Making the Reference Transcriptome#

We already know that YASIM LLRGs works on transcript-level, while scRNA-Seq data are usually provided on a gene-level basis. So, it is important to convert gene IDs to its representative transcripts. Here we will use protein-coding genes (PCGs) in Ensembl release 97 that have HGNC symbol and use MANE-selected transcripts as representative transcripts. If a gene has multiple MANE-selected transcripts, we will randomly decide one.

Firstly, we need a mapping between HGNC gene symbols and transcript IDs. The following R script could perform this:

library("tidyverse")
library("biomaRt")

# You may use other Ensembl release version if you like.
ensembl97 <- useMart(
    host = 'https://jul2019.archive.ensembl.org',
    biomart = 'ENSEMBL_MART_ENSEMBL',
    dataset = 'hsapiens_gene_ensembl'
)

# Gene ID-Transcript ID mapping.
gene_trans <- getBM(
    attributes = c("ensembl_gene_id_version", "ensembl_transcript_id_version"),
    mart = ensembl97
)
# Ensembl transcript ID-MANE selected RefSeq ID mapping.
mane_trans <- getBM(
    attributes = c("transcript_mane_select", "ensembl_transcript_id_version"),
    mart = ensembl97
) %>%
    dplyr::filter(transcript_mane_select != "")
# Ensembl gene ID-HGNC symbol mapping.
hgnc_gene <- getBM(
    attributes = c("hgnc_symbol", "ensembl_gene_id_version", "gene_biotype"),
    mart = ensembl97
) %>%
    dplyr::filter(hgnc_symbol != "", gene_biotype == "protein_coding")

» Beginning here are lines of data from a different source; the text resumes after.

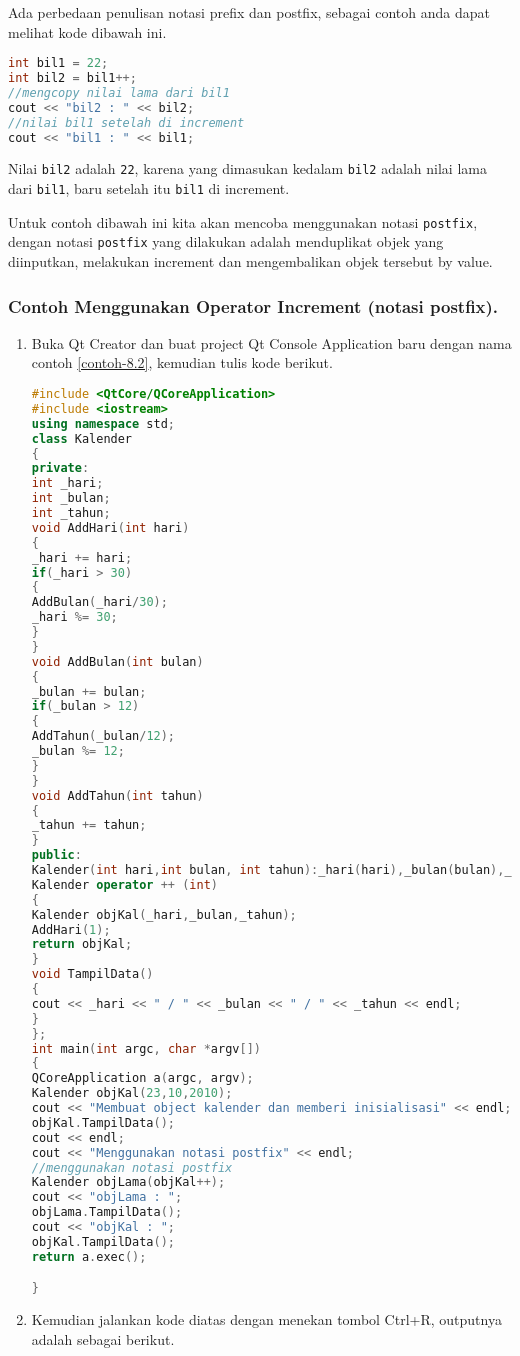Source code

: Ada perbedaan penulisan notasi prefix dan postfix, sebagai contoh anda
dapat melihat kode dibawah ini.

\begin{lstlisting}[language=c++, numbers=none]
int bil1 = 22;
int bil2 = bil1++;
//mengcopy nilai lama dari bil1
cout << "bil2 : " << bil2;
//nilai bil1 setelah di increment
cout << "bil1 : " << bil1;
\end{lstlisting}

Nilai \texttt{bil2} adalah \texttt{22}, karena yang dimasukan kedalam
\texttt{bil2} adalah nilai lama dari \texttt{bil1}, baru setelah itu
\texttt{bil1} di increment.

Untuk contoh dibawah ini kita akan mencoba menggunakan notasi
\texttt{postfix}, dengan notasi \texttt{postfix} yang dilakukan adalah
menduplikat objek yang diinputkan, melakukan increment dan mengembalikan
objek tersebut by value.

\subsubsection*{Contoh  Menggunakan Operator Increment (notasi postfix).}

\begin{enumerate}
\def\labelenumi{\arabic{enumi}.}
\item
  Buka Qt Creator dan buat project Qt Console Application baru dengan
  nama contoh \ref{contoh-8.2}, kemudian tulis kode berikut.

\begin{lstlisting}[language=c++, caption=Menggunakan Operator Increment (notasi postfix), label=contoh-8.2]
#include <QtCore/QCoreApplication>
#include <iostream>
using namespace std;
class Kalender
{
private:
int _hari;
int _bulan;
int _tahun;
void AddHari(int hari)
{
_hari += hari;
if(_hari > 30)
{
AddBulan(_hari/30);
_hari %= 30;
}
}
void AddBulan(int bulan)
{
_bulan += bulan;
if(_bulan > 12)
{
AddTahun(_bulan/12);
_bulan %= 12;
}
}
void AddTahun(int tahun)
{
_tahun += tahun;
}
public:
Kalender(int hari,int bulan, int tahun):_hari(hari),_bulan(bulan),_tahun(tahun){ }
Kalender operator ++ (int)
{
Kalender objKal(_hari,_bulan,_tahun);
AddHari(1);
return objKal;
}
void TampilData()
{
cout << _hari << " / " << _bulan << " / " << _tahun << endl;
}
};
int main(int argc, char *argv[])
{
QCoreApplication a(argc, argv);
Kalender objKal(23,10,2010);
cout << "Membuat object kalender dan memberi inisialisasi" << endl;
objKal.TampilData();
cout << endl;
cout << "Menggunakan notasi postfix" << endl;
//menggunakan notasi postfix
Kalender objLama(objKal++);
cout << "objLama : ";
objLama.TampilData();
cout << "objKal : ";
objKal.TampilData();
return a.exec();

}
\end{lstlisting}
\item
  Kemudian jalankan kode diatas dengan menekan tombol Ctrl+R, outputnya
  adalah sebagai berikut.
\end{enumerate}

selected_gene_trans <- gene_trans %>%
    dplyr::inner_join(mane_trans, by="ensembl_transcript_id_version") %>%
    dplyr::select(!transcript_mane_select) %>%
    dplyr::inner_join(hgnc_gene, by="ensembl_gene_id_version") %>%
    dplyr::select(!c(ensembl_gene_id_version, gene_biotype))
readr::write_tsv(selected_gene_trans, "ens.trans_gene_map.tsv", col_names=FALSE)

Generates:

  • ens.trans_gene_map.tsv, which is a Tab-Separated Value (TSV) whose first column is Ensembl transcript ID and second column is HGNC symbol of corresponding gene.

Now we would download Ensembl transcript cDNAs and subset them to exclude unselected transcripts.

# Use sektk to select selected transcripts.
seqtk subseq \
    Homo_sapiens.GRCh38.cdna.all.fa \
    <(cut -f 1 ens.trans_gene_map.tsv) \
    >ens.sel_genes.cdna.fa

Generates:

  • ens.sel_genes.cdna.fa, a FASTA of all selected transcripts that is considerably smaller than the original one.

Constructing the TCR Cache#

The TCR cache is a reusable JSON containing TCR nucleotide to amino acid alignment information, which is required for simulation of TCR rearrangement. The generated file can be reused for all studies using the same reference TCR sequence.

Before generating the TCR cache, we would download TCR sequences in cDNA and amino acid from Ensembl. The following code generates FASTA for peptides and cDNA sequences for TRAV/TRBV genes used in this simulator from Ensembl. The simulator uses data built from huARdb v1 which uses Ensembl 97 for reference, so we use this version in our tutorial.

for name in cdna pep; do
    seqkit grep \
        --by-name \
        --use-regexp \
        -p 'chromosome:GRCh38:(7|14):' \
        Homo_sapiens.GRCh38."${name}".all.fa |
        seqkit grep \
            --by-name \
            --use-regexp \
            -p 'gene_biotype:TR_[VDJC]_gene' \
            /dev/stdin |
        seqkit grep \
            --by-name \
            --use-regexp \
            -p 'gene_symbol:TR[AB]' \
            /dev/stdin | 
        sed -E 's;^>.+ gene_symbol:(\S+) .+$;>\1;' \
        >ens."${name}".fa
done

The above command will select genes that:

  • Are on chromosome 7 or 14, which excludes pesudogene TRBV20OR9-2 (see it on ENSG00000205274 or HGNC:12197).

  • Have TR_V_gene/TR_D_gene/TR_J_gene/TR_C_gene as their biotype.

  • Gene symbol matches TR[AB] regular expression.

Since there will be only 1 transcript for all TCR gene segments in Ensembl release 97, we replaced FASTA header for each record with the corresponding gene symbol. This may not be true in other reference genomes or further releases of Esnembl.

It will finally generate ens.cdna.fa for cDNA sequences and ens.pep.fa for peptide sequences if no error occurs. We may generate a TCR cache using:

python -m yasim_sctcr generate_tcr_cache \
    --tcr_cdna_fa_path ens.cdna.fa \
    --tcr_pep_fa_path ens.pep.fa \
    -o tcr_cache.json

Generating:

  • tcr_cache.json, the generated TCR cache. User may not use this file.